Ia menjelaskan bahwa anggaran tambahan ini dialokasikan untuk mendukung pembangunan infrastruktur dan pelaksanaan kegiatan internasional tersebut.
Arsénio juga menambahkan bahwa konsep dan dokumen perencanaan telah disampaikan langsung kepada Perdana Menteri dan Menteri Keuangan sebagai bagian dari rencana aksi tahunan yang selaras dengan program pembangunan nasional lima tahun ke depan.
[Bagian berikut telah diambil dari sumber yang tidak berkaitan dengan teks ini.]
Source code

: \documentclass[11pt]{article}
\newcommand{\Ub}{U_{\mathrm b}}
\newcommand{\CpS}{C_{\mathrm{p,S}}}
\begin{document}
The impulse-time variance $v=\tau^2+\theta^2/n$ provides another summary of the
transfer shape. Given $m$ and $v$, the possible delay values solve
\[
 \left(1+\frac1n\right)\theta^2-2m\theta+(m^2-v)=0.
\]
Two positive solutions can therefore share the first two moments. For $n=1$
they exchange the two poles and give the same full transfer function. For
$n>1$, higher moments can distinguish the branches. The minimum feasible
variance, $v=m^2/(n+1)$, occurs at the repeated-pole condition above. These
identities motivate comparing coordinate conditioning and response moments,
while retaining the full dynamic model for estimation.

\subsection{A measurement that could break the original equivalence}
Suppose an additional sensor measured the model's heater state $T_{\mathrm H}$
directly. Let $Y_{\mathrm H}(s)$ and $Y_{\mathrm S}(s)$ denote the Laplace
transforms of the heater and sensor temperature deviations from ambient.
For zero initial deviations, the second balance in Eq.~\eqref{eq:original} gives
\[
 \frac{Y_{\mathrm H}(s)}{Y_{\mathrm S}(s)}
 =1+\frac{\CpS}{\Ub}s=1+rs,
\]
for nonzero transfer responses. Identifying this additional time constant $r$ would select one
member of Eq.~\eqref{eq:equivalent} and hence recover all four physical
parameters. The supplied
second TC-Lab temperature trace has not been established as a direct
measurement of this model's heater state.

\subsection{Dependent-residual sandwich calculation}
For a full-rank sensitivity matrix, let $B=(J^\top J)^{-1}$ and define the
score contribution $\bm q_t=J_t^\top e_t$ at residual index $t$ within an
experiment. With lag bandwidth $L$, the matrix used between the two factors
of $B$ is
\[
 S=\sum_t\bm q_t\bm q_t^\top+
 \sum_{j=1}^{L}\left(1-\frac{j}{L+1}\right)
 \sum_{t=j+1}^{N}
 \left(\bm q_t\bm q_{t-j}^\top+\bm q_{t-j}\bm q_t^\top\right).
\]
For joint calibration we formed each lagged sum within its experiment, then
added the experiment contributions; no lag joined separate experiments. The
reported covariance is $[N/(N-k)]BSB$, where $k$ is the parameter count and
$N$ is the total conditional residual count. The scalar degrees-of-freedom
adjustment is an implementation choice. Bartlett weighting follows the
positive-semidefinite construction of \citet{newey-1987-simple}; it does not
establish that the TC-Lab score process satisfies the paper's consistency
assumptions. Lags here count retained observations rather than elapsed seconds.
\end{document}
“Ini merupakan langkah strategis karena kita menuju keanggotaan penuh ASEAN. Dengan menjadi tuan rumah pertemuan ini, kita akan mengadakan dialog, pameran produk koperasi, dan pertemuan tingkat tinggi yang menunjukkan kesiapan serta potensi koperasi kita untuk bersaing di tingkat regional,” jelasnya.
Selain itu, Arsénio juga menyampaikan bahwa hingga kuartal ketiga tahun 2025, eksekusi anggaran SEKoop telah mencapai 60,25%. Ia optimistis hingga akhir tahun nanti, realisasi anggaran bisa mencapai hingga 90,9%.
Pertemuan Tingkat Menteri Kooperasi ASEAN 2026 ini diharapkan menjadi momentum penting bagi Timor-Leste dalam memperkuat eksistensi sektor koperasi serta memperkenalkan produk-produk lokal ke pasar regional.